Top of Supplied material
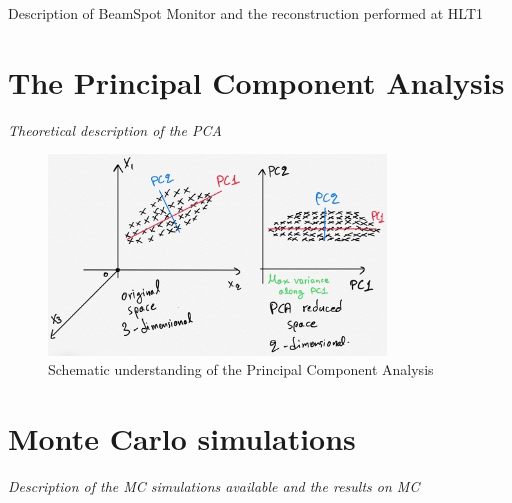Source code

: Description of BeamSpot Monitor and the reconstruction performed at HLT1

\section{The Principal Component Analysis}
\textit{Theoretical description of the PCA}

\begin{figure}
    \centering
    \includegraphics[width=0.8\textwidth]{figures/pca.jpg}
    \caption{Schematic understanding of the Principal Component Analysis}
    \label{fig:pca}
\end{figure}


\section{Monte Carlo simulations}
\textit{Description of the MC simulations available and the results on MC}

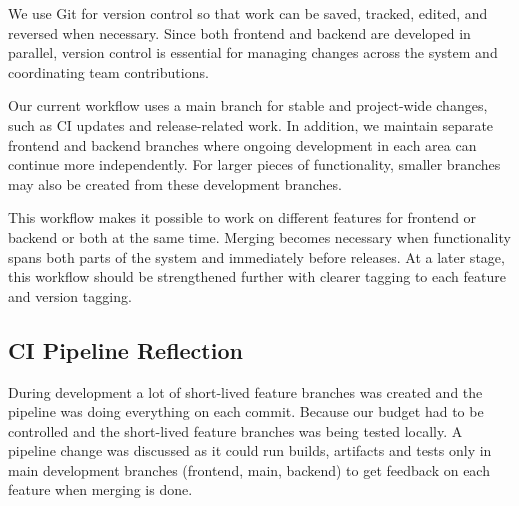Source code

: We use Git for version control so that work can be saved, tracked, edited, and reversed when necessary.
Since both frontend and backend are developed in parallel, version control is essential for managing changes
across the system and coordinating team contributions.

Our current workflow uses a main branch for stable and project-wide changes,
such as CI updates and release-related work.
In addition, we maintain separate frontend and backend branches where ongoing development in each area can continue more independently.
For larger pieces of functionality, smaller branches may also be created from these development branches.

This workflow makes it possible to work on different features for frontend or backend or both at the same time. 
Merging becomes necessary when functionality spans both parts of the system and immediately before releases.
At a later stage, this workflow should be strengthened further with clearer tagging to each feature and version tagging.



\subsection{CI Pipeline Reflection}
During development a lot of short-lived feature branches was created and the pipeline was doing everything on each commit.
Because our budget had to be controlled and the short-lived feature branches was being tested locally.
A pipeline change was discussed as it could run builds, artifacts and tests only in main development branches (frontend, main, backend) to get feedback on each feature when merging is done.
Bottom of Supplied material
Top of Supplied material
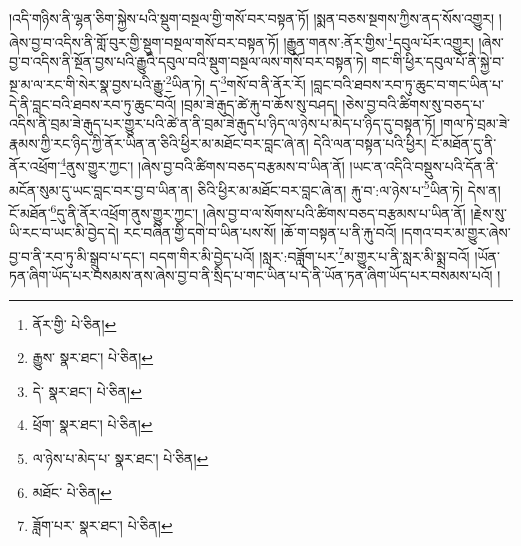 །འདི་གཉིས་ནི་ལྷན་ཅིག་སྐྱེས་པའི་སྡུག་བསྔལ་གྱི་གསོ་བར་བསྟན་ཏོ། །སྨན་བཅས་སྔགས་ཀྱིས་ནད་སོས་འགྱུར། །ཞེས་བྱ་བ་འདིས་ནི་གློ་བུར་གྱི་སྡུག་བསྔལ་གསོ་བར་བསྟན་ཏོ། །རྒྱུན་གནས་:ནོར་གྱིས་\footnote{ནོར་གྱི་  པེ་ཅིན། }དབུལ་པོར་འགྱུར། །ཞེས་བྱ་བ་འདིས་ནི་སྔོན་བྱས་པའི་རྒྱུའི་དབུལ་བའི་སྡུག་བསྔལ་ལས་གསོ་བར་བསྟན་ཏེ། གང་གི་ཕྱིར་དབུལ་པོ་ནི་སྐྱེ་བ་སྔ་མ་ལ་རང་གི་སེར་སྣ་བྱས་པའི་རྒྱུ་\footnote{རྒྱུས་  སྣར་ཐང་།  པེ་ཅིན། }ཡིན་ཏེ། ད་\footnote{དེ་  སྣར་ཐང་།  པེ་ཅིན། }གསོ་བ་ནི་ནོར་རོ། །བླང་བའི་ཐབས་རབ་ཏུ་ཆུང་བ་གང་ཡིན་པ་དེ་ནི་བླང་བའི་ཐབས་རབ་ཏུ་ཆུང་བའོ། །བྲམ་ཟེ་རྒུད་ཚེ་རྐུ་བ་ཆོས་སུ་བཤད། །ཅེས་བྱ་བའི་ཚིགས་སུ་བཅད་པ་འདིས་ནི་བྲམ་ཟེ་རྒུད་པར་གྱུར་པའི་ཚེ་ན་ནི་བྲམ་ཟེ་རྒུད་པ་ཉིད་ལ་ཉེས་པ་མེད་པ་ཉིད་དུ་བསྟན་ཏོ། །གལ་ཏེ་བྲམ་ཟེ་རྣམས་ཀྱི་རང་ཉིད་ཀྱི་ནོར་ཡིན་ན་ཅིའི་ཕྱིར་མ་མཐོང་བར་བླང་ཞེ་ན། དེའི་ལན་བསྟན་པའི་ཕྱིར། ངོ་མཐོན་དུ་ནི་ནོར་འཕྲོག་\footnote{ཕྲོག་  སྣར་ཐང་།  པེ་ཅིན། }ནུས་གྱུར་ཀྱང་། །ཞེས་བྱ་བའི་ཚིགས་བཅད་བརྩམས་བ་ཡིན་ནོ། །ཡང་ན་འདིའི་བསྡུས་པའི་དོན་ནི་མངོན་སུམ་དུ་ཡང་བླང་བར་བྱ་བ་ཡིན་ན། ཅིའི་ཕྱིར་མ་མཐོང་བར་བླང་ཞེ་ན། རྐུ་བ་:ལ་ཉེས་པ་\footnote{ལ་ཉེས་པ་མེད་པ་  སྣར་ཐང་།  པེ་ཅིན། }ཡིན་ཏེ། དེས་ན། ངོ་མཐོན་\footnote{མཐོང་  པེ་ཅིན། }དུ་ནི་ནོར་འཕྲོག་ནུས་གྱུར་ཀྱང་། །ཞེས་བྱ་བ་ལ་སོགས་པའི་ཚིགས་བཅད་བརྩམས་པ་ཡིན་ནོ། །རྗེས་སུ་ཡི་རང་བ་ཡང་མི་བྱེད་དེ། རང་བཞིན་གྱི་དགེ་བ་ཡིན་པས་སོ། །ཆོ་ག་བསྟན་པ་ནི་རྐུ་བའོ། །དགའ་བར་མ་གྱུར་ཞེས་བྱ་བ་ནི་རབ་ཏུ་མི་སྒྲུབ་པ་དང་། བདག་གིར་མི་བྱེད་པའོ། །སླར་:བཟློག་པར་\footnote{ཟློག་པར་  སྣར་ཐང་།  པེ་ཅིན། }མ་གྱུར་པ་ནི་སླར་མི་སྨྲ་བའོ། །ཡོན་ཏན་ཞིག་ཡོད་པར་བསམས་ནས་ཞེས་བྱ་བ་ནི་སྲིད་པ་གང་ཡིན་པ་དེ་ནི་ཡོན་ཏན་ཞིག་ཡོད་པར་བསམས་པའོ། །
Bottom of Supplied material
Using the listing above, copy exactly the line that contains "such as CI updates and release-related work.", the line that contains "A pipeline change", and each line that falls between them.

such as CI updates and release-related work.
In addition, we maintain separate frontend and backend branches where ongoing development in each area can continue more independently.
For larger pieces of functionality, smaller branches may also be created from these development branches.

This workflow makes it possible to work on different features for frontend or backend or both at the same time. 
Merging becomes necessary when functionality spans both parts of the system and immediately before releases.
At a later stage, this workflow should be strengthened further with clearer tagging to each feature and version tagging.



\subsection{CI Pipeline Reflection}
During development a lot of short-lived feature branches was created and the pipeline was doing everything on each commit.
Because our budget had to be controlled and the short-lived feature branches was being tested locally.
A pipeline change was discussed as it could run builds, artifacts and tests only in main development branches (frontend, main, backend) to get feedback on each feature when merging is done.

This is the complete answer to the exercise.